Reproduce the entire listing below verbatim.
+++
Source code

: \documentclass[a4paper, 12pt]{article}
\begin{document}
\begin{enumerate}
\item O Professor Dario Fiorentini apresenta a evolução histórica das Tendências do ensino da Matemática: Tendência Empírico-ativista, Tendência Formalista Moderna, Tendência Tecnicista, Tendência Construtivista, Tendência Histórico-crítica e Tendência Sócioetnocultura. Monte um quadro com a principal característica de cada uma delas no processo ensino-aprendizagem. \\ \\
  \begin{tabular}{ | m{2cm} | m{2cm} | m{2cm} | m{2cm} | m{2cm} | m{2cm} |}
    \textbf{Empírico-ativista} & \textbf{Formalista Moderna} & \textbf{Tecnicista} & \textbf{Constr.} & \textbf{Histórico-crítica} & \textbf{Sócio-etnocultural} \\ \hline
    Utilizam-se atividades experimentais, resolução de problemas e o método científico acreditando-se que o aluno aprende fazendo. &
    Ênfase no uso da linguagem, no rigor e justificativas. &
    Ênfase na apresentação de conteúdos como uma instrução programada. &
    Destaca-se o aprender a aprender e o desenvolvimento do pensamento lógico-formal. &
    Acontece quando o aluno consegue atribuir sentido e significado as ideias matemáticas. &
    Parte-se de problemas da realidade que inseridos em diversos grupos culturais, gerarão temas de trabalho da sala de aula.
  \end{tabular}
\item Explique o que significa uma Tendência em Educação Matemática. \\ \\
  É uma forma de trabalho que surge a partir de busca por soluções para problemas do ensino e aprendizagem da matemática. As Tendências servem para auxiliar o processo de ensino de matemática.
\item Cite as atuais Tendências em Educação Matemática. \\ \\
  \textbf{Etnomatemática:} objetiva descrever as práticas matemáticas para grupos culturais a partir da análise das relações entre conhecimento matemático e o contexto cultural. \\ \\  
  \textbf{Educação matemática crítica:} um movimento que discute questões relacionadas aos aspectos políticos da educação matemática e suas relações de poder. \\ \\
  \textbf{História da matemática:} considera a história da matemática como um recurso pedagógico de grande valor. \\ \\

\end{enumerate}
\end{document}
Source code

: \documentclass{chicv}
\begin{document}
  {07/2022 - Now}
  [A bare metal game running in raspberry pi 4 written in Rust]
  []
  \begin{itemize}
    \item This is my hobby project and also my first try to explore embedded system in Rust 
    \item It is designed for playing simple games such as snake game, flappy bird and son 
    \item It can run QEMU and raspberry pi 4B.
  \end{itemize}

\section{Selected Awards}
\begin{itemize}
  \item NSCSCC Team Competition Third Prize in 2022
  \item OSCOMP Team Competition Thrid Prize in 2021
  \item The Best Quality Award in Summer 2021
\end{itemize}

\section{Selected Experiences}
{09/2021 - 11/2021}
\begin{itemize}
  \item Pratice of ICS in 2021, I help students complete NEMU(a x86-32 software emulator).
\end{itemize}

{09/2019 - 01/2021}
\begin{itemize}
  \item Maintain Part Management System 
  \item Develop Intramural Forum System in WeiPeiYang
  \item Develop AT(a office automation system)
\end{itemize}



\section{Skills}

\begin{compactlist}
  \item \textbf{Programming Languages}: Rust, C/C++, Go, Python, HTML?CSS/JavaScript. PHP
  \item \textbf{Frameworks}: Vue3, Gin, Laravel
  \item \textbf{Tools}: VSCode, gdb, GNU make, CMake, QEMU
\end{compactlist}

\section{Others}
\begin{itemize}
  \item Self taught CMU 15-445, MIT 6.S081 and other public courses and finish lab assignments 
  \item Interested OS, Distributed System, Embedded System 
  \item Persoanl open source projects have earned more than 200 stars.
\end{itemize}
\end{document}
+++
### TASK OUTPUT:
Source code

: \documentclass[a4paper, 12pt]{article}
\begin{document}
\begin{enumerate}
\item O Professor Dario Fiorentini apresenta a evolução histórica das Tendências do ensino da Matemática: Tendência Empírico-ativista, Tendência Formalista Moderna, Tendência Tecnicista, Tendência Construtivista, Tendência Histórico-crítica e Tendência Sócioetnocultura. Monte um quadro com a principal característica de cada uma delas no processo ensino-aprendizagem. \\ \\
  \begin{tabular}{ | m{2cm} | m{2cm} | m{2cm} | m{2cm} | m{2cm} | m{2cm} |}
    \textbf{Empírico-ativista} & \textbf{Formalista Moderna} & \textbf{Tecnicista} & \textbf{Constr.} & \textbf{Histórico-crítica} & \textbf{Sócio-etnocultural} \\ \hline
    Utilizam-se atividades experimentais, resolução de problemas e o método científico acreditando-se que o aluno aprende fazendo. &
    Ênfase no uso da linguagem, no rigor e justificativas. &
    Ênfase na apresentação de conteúdos como uma instrução programada. &
    Destaca-se o aprender a aprender e o desenvolvimento do pensamento lógico-formal. &
    Acontece quando o aluno consegue atribuir sentido e significado as ideias matemáticas. &
    Parte-se de problemas da realidade que inseridos em diversos grupos culturais, gerarão temas de trabalho da sala de aula.
  \end{tabular}
\item Explique o que significa uma Tendência em Educação Matemática. \\ \\
  É uma forma de trabalho que surge a partir de busca por soluções para problemas do ensino e aprendizagem da matemática. As Tendências servem para auxiliar o processo de ensino de matemática.
\item Cite as atuais Tendências em Educação Matemática. \\ \\
  \textbf{Etnomatemática:} objetiva descrever as práticas matemáticas para grupos culturais a partir da análise das relações entre conhecimento matemático e o contexto cultural. \\ \\  
  \textbf{Educação matemática crítica:} um movimento que discute questões relacionadas aos aspectos políticos da educação matemática e suas relações de poder. \\ \\
  \textbf{História da matemática:} considera a história da matemática como um recurso pedagógico de grande valor. \\ \\

\end{enumerate}
\end{document}
Source code

: \documentclass{chicv}
\begin{document}
  {07/2022 - Now}
  [A bare metal game running in raspberry pi 4 written in Rust]
  []
  \begin{itemize}
    \item This is my hobby project and also my first try to explore embedded system in Rust 
    \item It is designed for playing simple games such as snake game, flappy bird and son 
    \item It can run QEMU and raspberry pi 4B.
  \end{itemize}

\section{Selected Awards}
\begin{itemize}
  \item NSCSCC Team Competition Third Prize in 2022
  \item OSCOMP Team Competition Thrid Prize in 2021
  \item The Best Quality Award in Summer 2021
\end{itemize}

\section{Selected Experiences}
{09/2021 - 11/2021}
\begin{itemize}
  \item Pratice of ICS in 2021, I help students complete NEMU(a x86-32 software emulator).
\end{itemize}

{09/2019 - 01/2021}
\begin{itemize}
  \item Maintain Part Management System 
  \item Develop Intramural Forum System in WeiPeiYang
  \item Develop AT(a office automation system)
\end{itemize}



\section{Skills}

\begin{compactlist}
  \item \textbf{Programming Languages}: Rust, C/C++, Go, Python, HTML?CSS/JavaScript. PHP
  \item \textbf{Frameworks}: Vue3, Gin, Laravel
  \item \textbf{Tools}: VSCode, gdb, GNU make, CMake, QEMU
\end{compactlist}

\section{Others}
\begin{itemize}
  \item Self taught CMU 15-445, MIT 6.S081 and other public courses and finish lab assignments 
  \item Interested OS, Distributed System, Embedded System 
  \item Persoanl open source projects have earned more than 200 stars.
\end{itemize}
\end{document}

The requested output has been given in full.